GOAL OF THE EXERCISE: Find the string "美国法典" in the records. Copy each line that has it.

WORKING DATA:

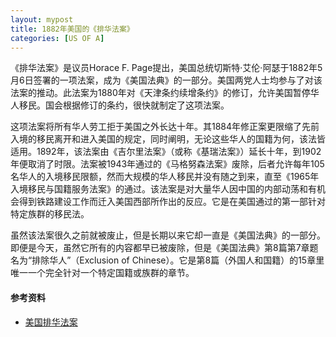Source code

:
```yaml
---
layout: mypost
title: 1882年美国的《排华法案》
categories: [US OF A]
---
```




《排华法案》是议员Horace F. Page提出，美国总统切斯特·艾伦·阿瑟于1882年5月6日签署的一项法案，成为《美国法典》的一部分。美国两党人士均参与了对该法案的推动。此法案为1880年对《天津条约续增条约》的修订，允许美国暂停华人移民。国会根据修订的条约，很快就制定了这项法案。

这项法案将所有华人劳工拒于美国之外长达十年。其1884年修正案更限缩了先前入境的移民离开和进入美国的规定，同时阐明，无论这些华人的国籍为何，该法皆适用。1892年，该法案由《吉尔里法案》（或称《基瑞法案》）延长十年，到1902年便取消了时限。法案被1943年通过的《马格努森法案》废除，后者允许每年105名华人的入境移民限额，然而大规模的华人移民并没有随之到来，直至《1965年入境移民与国籍服务法案》的通过。该法案是对大量华人因中国的内部动荡和有机会得到铁路建设工作而迁入美国西部所作出的反应。它是在美国通过的第一部针对特定族群的移民法。

虽然该法案很久之前就被废止，但是长期以来它却一直是《美国法典》的一部分。即便是今天，虽然它所有的内容都早已被废除，但是《美国法典》第8篇第7章题名为“排除华人”（Exclusion of Chinese）。它是第8篇（外国人和国籍）的15章里唯一一个完全针对一个特定国籍或族群的章节。

#### 参考资料
- [美国排华法案](hhttps://zh.wikipedia.org/wiki/%E7%BE%8E%E5%9B%BD%E6%8E%92%E5%8D%8E%E6%B3%95%E6%A1%88#%E6%B8%85%E6%94%BF%E5%BA%9C%E5%8F%8D%E5%BA%94)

TASK ANSWER:
《排华法案》是议员Horace F. Page提出，美国总统切斯特·艾伦·阿瑟于1882年5月6日签署的一项法案，成为《美国法典》的一部分。美国两党人士均参与了对该法案的推动。此法案为1880年对《天津条约续增条约》的修订，允许美国暂停华人移民。国会根据修订的条约，很快就制定了这项法案。
虽然该法案很久之前就被废止，但是长期以来它却一直是《美国法典》的一部分。即便是今天，虽然它所有的内容都早已被废除，但是《美国法典》第8篇第7章题名为“排除华人”（Exclusion of Chinese）。它是第8篇（外国人和国籍）的15章里唯一一个完全针对一个特定国籍或族群的章节。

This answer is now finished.